В Одессе ещё хуже.
Она вся пропитана историей, как хорошо настоявшийся торт.
К историям известных и неизвестных людей тут подмешивается моя личная история. История моей семьи. И это целые наслоения.
А начинается всё с простейших вещей.
Когда я гляжу из окна своей квартиры на крышу небольшого флигеля внизу, я не только думаю о том, что здесь находилась картинная галерея художника Николая Дмитриевича Кузнецова, и в очередной раз планирую поехать в Белград, где он провёл последние годы своей жизни, но и вспоминаю, как в десятом классе мы целую неделю дежурили тут, на посту номер один, у памятника неизвестному матросу, и как это было здорово.
Когда я иду за посылкой на ближайшую почту, проходя мимо внушительного здания, в котором теперь учат полицейских, сердце моё пусть немного, но трепещет, потому что именно тут, в давно не существующей третьей мужской гимназии, учились Кандинский, Королёв, Козачинский и всё тот же Марк Слоним.
Чуть дальше, уже на Успенской, я стараюсь зайти во двор дома номер семь, когда-то доходного дома Котляревской, построенного чехом Викентием Прохаской, потому что там жили не только Кира Муратова и профессор Добролюбский, на внучке которого женился мой двоюродный брат, но в первую очередь потому, что там вырос мой папа. Через квартал, в двадцать третьем доме, когда-то построенном знаменитым Францем Моранди для не менее знаменитого Анатры, находилась в 1950-х школа номер 83, где папа учился.

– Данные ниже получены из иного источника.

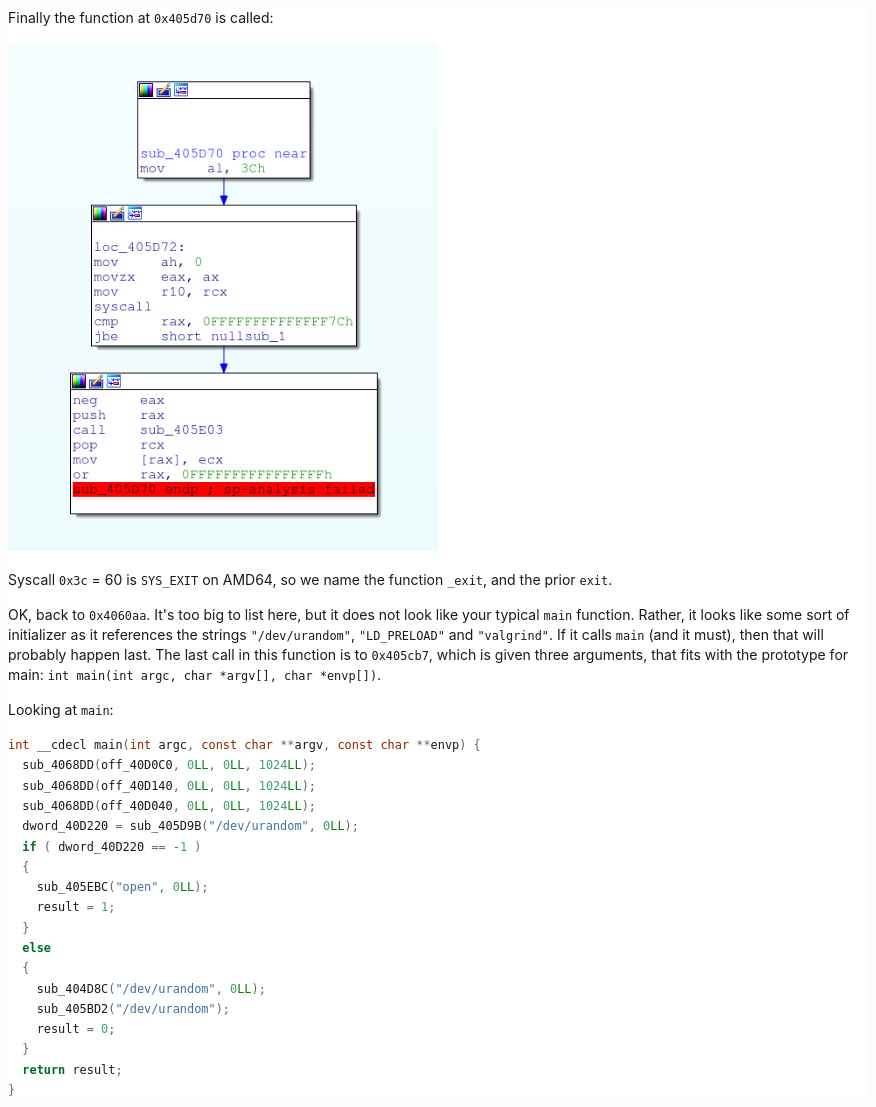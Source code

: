 Finally the function at `0x405d70` is called:

<img src=exit.png width=50% />

Syscall `0x3c` = 60 is `SYS_EXIT` on AMD64, so we name the function `_exit`, and
the prior `exit`.

OK, back to `0x4060aa`.  It's too big to list here, but it does not look like
your typical `main` function.  Rather, it looks like some sort of initializer as
it references the strings `"/dev/urandom"`, `"LD_PRELOAD"` and `"valgrind"`.  If
it calls `main` (and it must), then that will probably happen last.  The last
call in this function is to `0x405cb7`, which is given three arguments, that
fits with the prototype for main: `int main(int argc, char *argv[], char
*envp[])`.

Looking at `main`:

```.c
int __cdecl main(int argc, const char **argv, const char **envp) {
  sub_4068DD(off_40D0C0, 0LL, 0LL, 1024LL);
  sub_4068DD(off_40D140, 0LL, 0LL, 1024LL);
  sub_4068DD(off_40D040, 0LL, 0LL, 1024LL);
  dword_40D220 = sub_405D9B("/dev/urandom", 0LL);
  if ( dword_40D220 == -1 )
  {
    sub_405EBC("open", 0LL);
    result = 1;
  }
  else
  {
    sub_404D8C("/dev/urandom", 0LL);
    sub_405BD2("/dev/urandom");
    result = 0;
  }
  return result;
}
```
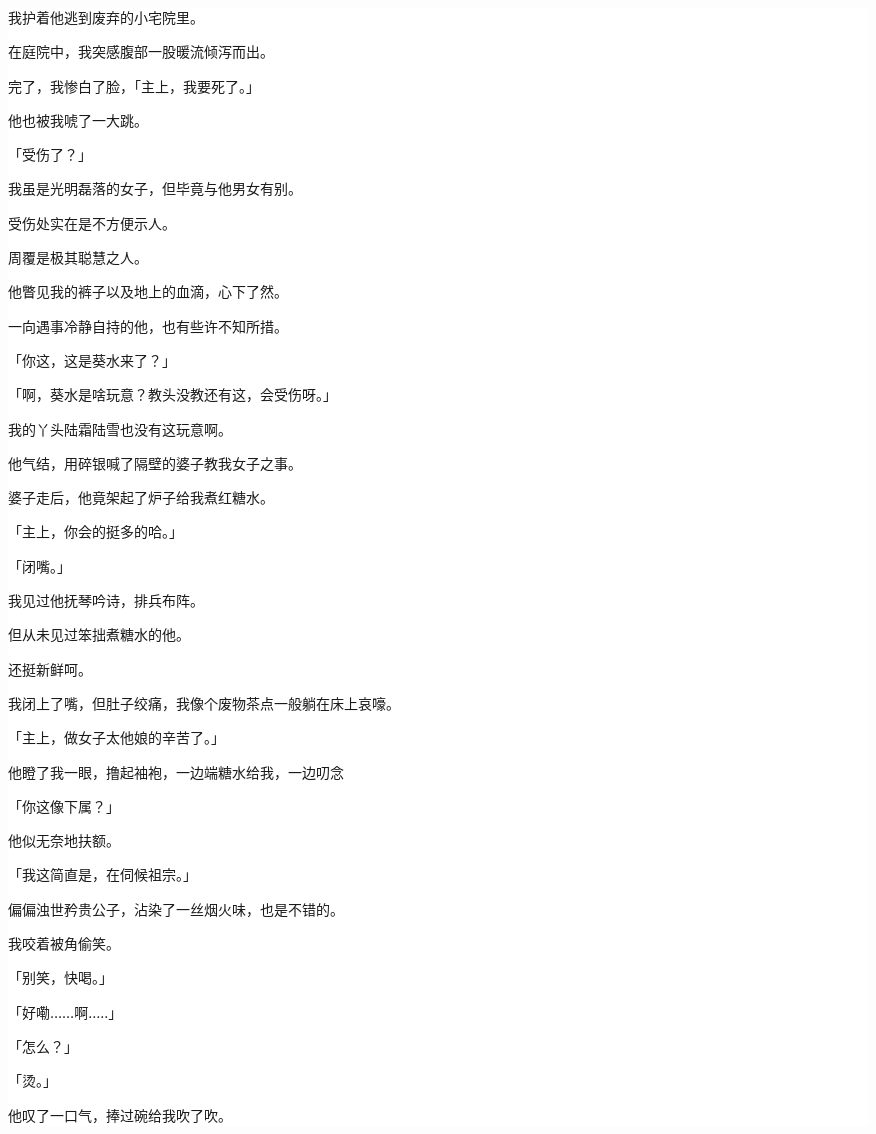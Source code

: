 我护着他逃到废弃的小宅院里。

在庭院中，我突感腹部一股暖流倾泻而出。

完了，我惨白了脸，「主上，我要死了。」

他也被我唬了一大跳。

「受伤了？」

我虽是光明磊落的女子，但毕竟与他男女有别。

受伤处实在是不方便示人。

周覆是极其聪慧之人。

他瞥见我的裤子以及地上的血滴，心下了然。

一向遇事冷静自持的他，也有些许不知所措。

「你这，这是葵水来了？」

「啊，葵水是啥玩意？教头没教还有这，会受伤呀。」

我的丫头陆霜陆雪也没有这玩意啊。

他气结，用碎银喊了隔壁的婆子教我女子之事。

婆子走后，他竟架起了炉子给我煮红糖水。

「主上，你会的挺多的哈。」

「闭嘴。」

我见过他抚琴吟诗，排兵布阵。

但从未见过笨拙煮糖水的他。

还挺新鲜呵。

我闭上了嘴，但肚子绞痛，我像个废物茶点一般躺在床上哀嚎。

「主上，做女子太他娘的辛苦了。」

他瞪了我一眼，撸起袖袍，一边端糖水给我，一边叨念

「你这像下属？」

他似无奈地扶额。

「我这简直是，在伺候祖宗。」

偏偏浊世矜贵公子，沾染了一丝烟火味，也是不错的。

我咬着被角偷笑。

「别笑，快喝。」

「好嘞……啊…..」

「怎么？」

「烫。」

他叹了一口气，捧过碗给我吹了吹。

Сейчас это еврейская школа номер 94, совсем недавно названная в честь одного из величайших сыновей Одессы, Владимира Жаботинского – по этому случаю в Одессу приезжал его внук, и мы с ним тогда здорово пообщались. А в начале 90-х здесь же работал детский сад, и однажды, услышав из его окон детский смех, я остро захотел бросить всё к чёртовой матери и пойти работать сюда воспитателем.
Так и не пошёл.
Ну, а в сером четырёхэтажном доме номер двадцать семь, построенном в 1913 году архитектором Каменецким для Шифф-Райзмана, жила моя первая любовь, и я провёл там множество упоительных вечеров и ночей.
По Одессе легко и приятно прокладывать маршруты. Идя за продуктами на Новый рынок, можно пройтись дорогой, которой шёл в гимназию маленький Юрий Олеша – благо, он подробно описал маршрут в своей «Книге прощания». По пути в библиотеку можно заглянуть во двор дома сорок шесть, где жил Кириак Костанди, пройти мимо дома Фундуклея, куда с докладами к тогда ещё графу Воронцову приходил Пушкин, зайти во двор дома номер тридцать шесть, где почти двадцать лет прожил Илья Мечников. Рядом с библиотекой, в одиннадцатом номере, в 1911-м выставляли свои работы участники второго «Салона» Владимира Издебского, того самого салона, который стал чуть ли не бенефисом Василия Кандинского и братьев Бурлюков.
Выйдя из библиотеки, можно спуститься по Пастера, чтобы взглянуть на дом, в котором жили родители Сони Делоне, а потом, пройдя мимо медицинского университета, куда я когда-то безуспешно пытался поступить, выйти к художественному музею. Идя потом вверх, по Софиевской, пройти мимо дома, в котором останавливались в 1885-м Михаил Врубель с Валентином Серовым, а, подойдя к дому на углу с Преображенской, поднять голову наверх, чтобы найти окна комнаты Бурлюков, той самой комнаты «под крышей, с окнами-бойницами, где по потолку Воронцовский маяк проводил полосы своих огней».